Both Namco System N2 and Namco System ES1 use the Linux operating system that is based on Debian.

The Namco System ES2 PLUS and Namco System ES3 run Windows Embedded 7 as their operating system. It runs in an arcade game cabinet designed by Bandai Namco Games.

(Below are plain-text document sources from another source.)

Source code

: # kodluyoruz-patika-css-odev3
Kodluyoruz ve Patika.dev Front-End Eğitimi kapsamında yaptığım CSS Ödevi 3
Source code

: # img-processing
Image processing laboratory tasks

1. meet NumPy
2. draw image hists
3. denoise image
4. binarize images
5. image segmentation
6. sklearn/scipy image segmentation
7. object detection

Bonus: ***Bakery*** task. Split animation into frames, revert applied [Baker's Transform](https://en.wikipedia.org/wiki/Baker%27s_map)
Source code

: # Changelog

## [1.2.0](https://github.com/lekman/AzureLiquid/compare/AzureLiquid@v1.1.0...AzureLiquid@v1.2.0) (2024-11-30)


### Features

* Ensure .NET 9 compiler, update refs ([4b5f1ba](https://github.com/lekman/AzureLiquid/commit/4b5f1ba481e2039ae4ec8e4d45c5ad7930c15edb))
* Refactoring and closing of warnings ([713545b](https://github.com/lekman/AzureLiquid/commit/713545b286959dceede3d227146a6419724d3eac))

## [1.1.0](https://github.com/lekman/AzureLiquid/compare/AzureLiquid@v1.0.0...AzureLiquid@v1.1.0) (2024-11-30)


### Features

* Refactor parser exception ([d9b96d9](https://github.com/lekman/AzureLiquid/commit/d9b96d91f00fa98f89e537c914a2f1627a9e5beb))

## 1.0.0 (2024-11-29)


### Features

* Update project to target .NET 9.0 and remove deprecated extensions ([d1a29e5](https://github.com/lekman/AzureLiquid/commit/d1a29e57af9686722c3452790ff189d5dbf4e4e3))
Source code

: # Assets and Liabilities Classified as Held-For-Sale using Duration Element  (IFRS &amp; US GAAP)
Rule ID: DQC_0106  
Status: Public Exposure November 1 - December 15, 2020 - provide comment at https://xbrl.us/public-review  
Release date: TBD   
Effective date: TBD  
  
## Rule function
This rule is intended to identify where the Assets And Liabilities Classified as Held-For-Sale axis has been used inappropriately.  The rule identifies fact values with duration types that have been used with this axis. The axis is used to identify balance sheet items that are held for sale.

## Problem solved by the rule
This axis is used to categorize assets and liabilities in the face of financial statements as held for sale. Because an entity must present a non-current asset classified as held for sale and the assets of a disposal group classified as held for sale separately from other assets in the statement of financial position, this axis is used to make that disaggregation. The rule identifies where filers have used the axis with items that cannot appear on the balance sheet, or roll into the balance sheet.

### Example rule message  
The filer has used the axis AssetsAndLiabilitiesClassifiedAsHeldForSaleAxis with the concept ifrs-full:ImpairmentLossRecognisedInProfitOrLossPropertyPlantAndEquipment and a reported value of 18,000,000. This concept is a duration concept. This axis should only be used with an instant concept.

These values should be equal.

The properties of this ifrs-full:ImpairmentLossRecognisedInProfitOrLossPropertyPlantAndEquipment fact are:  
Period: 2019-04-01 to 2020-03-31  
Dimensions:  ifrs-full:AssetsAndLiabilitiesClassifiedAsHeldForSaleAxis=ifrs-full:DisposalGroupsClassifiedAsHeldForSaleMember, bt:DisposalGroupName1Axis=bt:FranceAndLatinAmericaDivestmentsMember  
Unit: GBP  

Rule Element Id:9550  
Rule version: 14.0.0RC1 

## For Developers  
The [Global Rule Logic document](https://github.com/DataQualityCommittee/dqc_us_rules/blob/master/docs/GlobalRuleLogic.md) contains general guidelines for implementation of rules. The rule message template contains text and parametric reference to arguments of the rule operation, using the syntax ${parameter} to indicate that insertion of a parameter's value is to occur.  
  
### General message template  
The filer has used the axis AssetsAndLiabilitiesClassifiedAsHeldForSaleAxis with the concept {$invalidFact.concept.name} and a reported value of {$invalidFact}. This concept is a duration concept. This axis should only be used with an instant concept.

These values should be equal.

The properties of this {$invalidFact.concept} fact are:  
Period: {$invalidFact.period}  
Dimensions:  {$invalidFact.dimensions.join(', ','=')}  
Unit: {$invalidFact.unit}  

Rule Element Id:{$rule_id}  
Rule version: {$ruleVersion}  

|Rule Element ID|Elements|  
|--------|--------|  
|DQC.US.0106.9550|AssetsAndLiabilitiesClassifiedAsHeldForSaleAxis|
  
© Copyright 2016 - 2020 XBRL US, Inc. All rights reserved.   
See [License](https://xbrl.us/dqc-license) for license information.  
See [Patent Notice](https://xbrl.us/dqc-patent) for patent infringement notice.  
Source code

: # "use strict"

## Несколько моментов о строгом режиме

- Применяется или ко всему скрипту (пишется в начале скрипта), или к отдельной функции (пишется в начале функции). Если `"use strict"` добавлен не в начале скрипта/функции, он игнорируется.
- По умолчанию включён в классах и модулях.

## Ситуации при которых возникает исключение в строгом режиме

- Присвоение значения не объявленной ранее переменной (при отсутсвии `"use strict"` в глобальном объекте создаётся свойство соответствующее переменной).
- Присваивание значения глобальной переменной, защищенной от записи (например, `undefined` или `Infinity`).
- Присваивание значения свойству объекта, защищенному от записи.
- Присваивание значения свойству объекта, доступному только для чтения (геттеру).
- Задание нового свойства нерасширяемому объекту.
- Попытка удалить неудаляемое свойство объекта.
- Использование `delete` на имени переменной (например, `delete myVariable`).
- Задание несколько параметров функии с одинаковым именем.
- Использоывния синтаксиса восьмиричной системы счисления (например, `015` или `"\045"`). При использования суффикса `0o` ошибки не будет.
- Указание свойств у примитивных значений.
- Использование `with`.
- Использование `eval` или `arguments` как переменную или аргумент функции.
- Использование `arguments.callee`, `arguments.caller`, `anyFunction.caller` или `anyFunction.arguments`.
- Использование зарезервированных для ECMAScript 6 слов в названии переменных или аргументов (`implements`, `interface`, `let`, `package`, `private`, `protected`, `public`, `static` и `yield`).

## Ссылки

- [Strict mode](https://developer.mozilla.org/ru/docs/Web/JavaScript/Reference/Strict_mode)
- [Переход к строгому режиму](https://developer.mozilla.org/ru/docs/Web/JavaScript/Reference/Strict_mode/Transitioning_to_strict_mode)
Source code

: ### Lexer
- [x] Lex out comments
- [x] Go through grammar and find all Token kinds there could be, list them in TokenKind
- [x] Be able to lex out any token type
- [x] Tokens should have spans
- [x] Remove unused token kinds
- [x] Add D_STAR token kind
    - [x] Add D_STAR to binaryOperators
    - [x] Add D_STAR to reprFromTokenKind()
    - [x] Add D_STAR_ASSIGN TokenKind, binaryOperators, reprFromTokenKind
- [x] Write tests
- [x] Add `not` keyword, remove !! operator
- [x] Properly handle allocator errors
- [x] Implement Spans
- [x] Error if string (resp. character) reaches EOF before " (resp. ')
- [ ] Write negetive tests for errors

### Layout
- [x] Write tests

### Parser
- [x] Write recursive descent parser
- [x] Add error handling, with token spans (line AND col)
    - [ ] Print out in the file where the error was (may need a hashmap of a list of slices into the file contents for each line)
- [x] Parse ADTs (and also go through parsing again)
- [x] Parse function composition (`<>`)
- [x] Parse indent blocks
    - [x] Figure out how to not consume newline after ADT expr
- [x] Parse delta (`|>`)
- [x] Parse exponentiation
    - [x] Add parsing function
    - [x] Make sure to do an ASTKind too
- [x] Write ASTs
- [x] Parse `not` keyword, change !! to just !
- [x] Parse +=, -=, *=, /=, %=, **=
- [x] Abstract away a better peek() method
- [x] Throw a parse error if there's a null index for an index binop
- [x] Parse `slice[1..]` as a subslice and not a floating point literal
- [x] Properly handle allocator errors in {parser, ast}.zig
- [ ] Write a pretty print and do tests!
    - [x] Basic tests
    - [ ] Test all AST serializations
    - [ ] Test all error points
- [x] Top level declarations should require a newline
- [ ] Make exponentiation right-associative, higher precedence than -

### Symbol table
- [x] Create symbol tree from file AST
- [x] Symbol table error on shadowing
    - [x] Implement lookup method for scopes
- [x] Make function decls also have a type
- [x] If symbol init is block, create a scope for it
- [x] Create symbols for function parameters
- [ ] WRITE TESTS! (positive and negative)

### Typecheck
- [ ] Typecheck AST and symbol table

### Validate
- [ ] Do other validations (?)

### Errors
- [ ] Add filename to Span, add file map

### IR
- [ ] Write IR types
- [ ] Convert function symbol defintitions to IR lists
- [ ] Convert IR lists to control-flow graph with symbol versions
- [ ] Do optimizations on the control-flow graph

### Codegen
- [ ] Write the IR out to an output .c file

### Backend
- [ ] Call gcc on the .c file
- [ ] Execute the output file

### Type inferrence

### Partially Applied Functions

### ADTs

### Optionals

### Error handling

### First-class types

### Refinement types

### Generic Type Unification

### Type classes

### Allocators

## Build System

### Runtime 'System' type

The Namco System BNA1 is a relatively new arcade board that runs Windows 10 IoT. A less powerful version of System BNA1, known as  System BNA1 LITE has also been created for less demanding games.

Development
Because the N2, ES1(A2), ES2 Plus and ES3 are based on PC architecture, development for it and porting from it is relatively easy and inexpensive.

Specifications

Namco System N2 
 Motherboard: MSI K7N2GM-IL (NVIDIA nForce2 Chipset, Custom BIOS) (Japan/Asia) / ASUS M2N-MX (Export, Standard BIOS)
 CPU: AMD K7 Mobile Athlon XP 2800+ at 2.13 GHz (Socket A/462)  (Japan/Asia) / AMD Athlon 64 3500+ at 2.2 GHz (Socket 939)  (Export)
 RAM: 1×1GB / 2×1GB DDR 400 MHz 3200 MB/s
 GPU: NVIDIA GeForce 4 Series / GeForce 7600 GS AGP with 256/512MB GDDR2 memory (GeForce 7800 GS AGP for some japan region maximum tune N2s)
 Output: 1 DVI port, 1 VGA port, 1 S-Video port
 Storage: Seagate 80GB (Japan/Asia) / WD 80GB PATA IDE HDD (Export)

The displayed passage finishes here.